───── Material shown

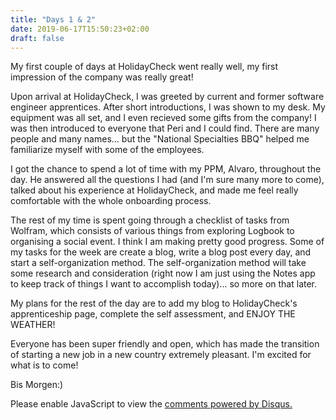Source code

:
 ```yaml
---
title: "Days 1 & 2"
date: 2019-06-17T15:50:23+02:00
draft: false
---
```

My first couple of days at HolidayCheck went really well, my first impression of the company was really great!
<!--more-->
Upon arrival at HolidayCheck, I was greeted by current and former software engineer apprentices. After short introductions, I was shown to my desk. My equipment was all set, and I even recieved some gifts from the company! I was then introduced to everyone that Peri and I could find. There are many people and many names... but the "National Specialties BBQ" helped me familiarize myself with some of the employees.

I got the chance to spend a lot of time with my PPM, Alvaro, throughout the day. He answered all the questions I had (and I'm sure many more to come), talked about his experience at HolidayCheck, and made me feel really comfortable with the whole onboarding process.

The rest of my time is spent going through a checklist of tasks from Wolfram, which consists of various things from exploring Logbook to organising a social event. I think I am making pretty good progress.
Some of my tasks for the week are create a blog, write a blog post every day, and start a self-organization method. The self-organization method will take some research and consideration (right now I am just using the Notes app to keep track of things I want to accomplish today)... so more on that later.

My plans for the rest of the day are to add my blog to HolidayCheck's apprenticeship page, complete the self assessment, and ENJOY THE WEATHER!

Everyone has been super friendly and open, which has made the transition of starting a new job in a new country extremely pleasant. I'm excited for what is to come!

Bis Morgen:)

<div id="disqus_thread"></div>
<script>

/**
*  RECOMMENDED CONFIGURATION VARIABLES: EDIT AND UNCOMMENT THE SECTION BELOW TO INSERT DYNAMIC VALUES FROM YOUR PLATFORM OR CMS.
*  LEARN WHY DEFINING THESE VARIABLES IS IMPORTANT: https://disqus.com/admin/universalcode/#configuration-variables*/
/*
var disqus_config = function () {
this.page.url = PAGE_URL;  // Replace PAGE_URL with your page's canonical URL variable
this.page.identifier = PAGE_IDENTIFIER; // Replace PAGE_IDENTIFIER with your page's unique identifier variable
};
*/
(function() { // DON'T EDIT BELOW THIS LINE
var d = document, s = d.createElement('script');
s.src = 'https://https-leahchung-netlify-com.disqus.com/embed.js';
s.setAttribute('data-timestamp', +new Date());
(d.head || d.body).appendChild(s);
})();
</script>
<noscript>Please enable JavaScript to view the <a href="https://disqus.com/?ref_noscript">comments powered by Disqus.</a></noscript>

──────────

Exercise description => Using the records above, gather all lines where the string "with" is present.

Exercise result =>
Upon arrival at HolidayCheck, I was greeted by current and former software engineer apprentices. After short introductions, I was shown to my desk. My equipment was all set, and I even recieved some gifts from the company! I was then introduced to everyone that Peri and I could find. There are many people and many names... but the "National Specialties BBQ" helped me familiarize myself with some of the employees.
I got the chance to spend a lot of time with my PPM, Alvaro, throughout the day. He answered all the questions I had (and I'm sure many more to come), talked about his experience at HolidayCheck, and made me feel really comfortable with the whole onboarding process.
this.page.url = PAGE_URL;  // Replace PAGE_URL with your page's canonical URL variable
this.page.identifier = PAGE_IDENTIFIER; // Replace PAGE_IDENTIFIER with your page's unique identifier variable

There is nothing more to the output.